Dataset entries
BEGIN

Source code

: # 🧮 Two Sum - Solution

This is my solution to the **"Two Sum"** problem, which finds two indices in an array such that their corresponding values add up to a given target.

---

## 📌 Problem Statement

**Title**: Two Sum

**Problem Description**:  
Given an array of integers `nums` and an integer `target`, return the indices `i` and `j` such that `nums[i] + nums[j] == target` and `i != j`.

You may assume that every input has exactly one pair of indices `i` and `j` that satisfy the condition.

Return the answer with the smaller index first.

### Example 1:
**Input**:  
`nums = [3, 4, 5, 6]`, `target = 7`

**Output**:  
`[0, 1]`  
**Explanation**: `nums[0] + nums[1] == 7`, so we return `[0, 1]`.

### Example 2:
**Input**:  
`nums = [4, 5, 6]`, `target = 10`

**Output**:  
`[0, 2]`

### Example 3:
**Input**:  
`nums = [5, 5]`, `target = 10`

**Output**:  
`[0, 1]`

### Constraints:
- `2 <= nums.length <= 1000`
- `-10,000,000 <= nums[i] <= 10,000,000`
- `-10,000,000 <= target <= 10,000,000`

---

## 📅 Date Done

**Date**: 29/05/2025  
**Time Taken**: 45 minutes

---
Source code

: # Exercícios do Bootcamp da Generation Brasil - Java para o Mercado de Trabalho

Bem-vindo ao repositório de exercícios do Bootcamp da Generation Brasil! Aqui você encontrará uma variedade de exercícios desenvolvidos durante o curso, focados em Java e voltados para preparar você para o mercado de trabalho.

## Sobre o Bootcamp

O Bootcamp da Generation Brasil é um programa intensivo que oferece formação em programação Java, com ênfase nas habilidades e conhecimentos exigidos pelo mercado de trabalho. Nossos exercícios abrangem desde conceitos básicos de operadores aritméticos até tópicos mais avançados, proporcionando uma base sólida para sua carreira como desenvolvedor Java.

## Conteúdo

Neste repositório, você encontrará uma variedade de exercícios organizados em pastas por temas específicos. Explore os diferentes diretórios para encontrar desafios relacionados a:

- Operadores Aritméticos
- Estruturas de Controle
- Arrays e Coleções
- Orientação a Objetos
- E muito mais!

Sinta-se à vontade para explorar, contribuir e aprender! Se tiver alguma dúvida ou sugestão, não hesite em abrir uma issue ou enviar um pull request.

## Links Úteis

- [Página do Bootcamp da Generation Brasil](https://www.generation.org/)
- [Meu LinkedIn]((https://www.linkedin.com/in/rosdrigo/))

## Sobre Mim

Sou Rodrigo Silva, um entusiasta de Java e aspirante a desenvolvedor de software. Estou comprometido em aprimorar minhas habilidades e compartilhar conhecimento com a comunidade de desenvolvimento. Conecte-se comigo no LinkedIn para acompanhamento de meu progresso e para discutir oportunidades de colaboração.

END
BEGIN

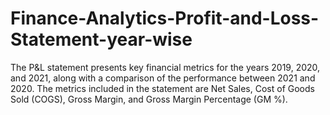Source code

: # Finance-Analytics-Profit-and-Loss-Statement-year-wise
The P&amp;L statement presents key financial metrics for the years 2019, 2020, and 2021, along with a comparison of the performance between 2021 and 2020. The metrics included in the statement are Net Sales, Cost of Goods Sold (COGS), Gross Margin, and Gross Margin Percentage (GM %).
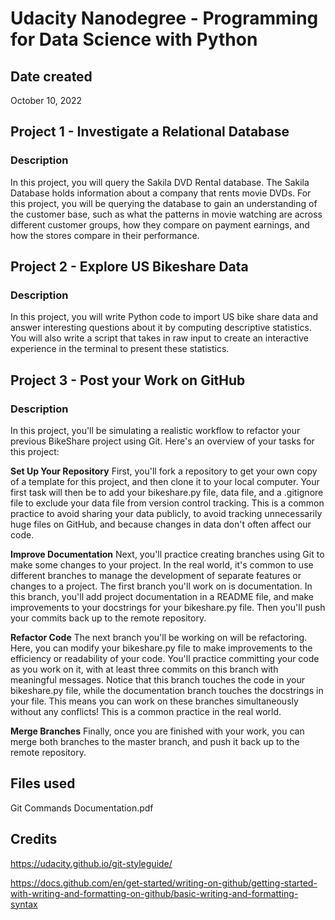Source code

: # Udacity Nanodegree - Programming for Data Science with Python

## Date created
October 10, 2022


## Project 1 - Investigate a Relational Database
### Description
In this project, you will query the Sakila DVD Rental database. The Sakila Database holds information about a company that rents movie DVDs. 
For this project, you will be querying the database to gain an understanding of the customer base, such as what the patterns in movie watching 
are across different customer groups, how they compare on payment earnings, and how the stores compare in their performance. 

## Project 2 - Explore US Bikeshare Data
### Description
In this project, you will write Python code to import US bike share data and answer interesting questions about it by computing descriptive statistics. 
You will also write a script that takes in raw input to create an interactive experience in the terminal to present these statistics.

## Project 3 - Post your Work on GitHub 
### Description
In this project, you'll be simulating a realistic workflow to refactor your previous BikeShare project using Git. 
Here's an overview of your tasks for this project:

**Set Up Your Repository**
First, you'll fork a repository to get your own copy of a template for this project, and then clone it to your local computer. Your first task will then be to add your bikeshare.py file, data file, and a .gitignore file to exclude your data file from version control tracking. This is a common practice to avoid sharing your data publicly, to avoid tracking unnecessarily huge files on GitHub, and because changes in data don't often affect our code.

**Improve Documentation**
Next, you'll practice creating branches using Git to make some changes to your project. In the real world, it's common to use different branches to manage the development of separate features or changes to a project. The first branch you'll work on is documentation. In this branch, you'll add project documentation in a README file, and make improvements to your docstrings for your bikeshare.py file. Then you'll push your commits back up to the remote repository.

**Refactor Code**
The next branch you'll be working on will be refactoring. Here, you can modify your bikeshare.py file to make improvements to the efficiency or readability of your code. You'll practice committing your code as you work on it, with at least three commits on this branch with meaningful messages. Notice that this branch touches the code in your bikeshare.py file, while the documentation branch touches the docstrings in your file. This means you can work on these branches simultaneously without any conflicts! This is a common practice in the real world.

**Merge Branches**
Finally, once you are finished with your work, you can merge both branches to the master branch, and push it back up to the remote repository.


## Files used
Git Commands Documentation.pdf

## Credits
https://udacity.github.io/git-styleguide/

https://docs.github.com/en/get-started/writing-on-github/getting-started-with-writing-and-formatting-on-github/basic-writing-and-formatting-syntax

END

• What you should do: Return every line from the entries that holds the string "Explore".

• Solution for this task:
Neste repositório, você encontrará uma variedade de exercícios organizados em pastas por temas específicos. Explore os diferentes diretórios para encontrar desafios relacionados a:
## Project 2 - Explore US Bikeshare Data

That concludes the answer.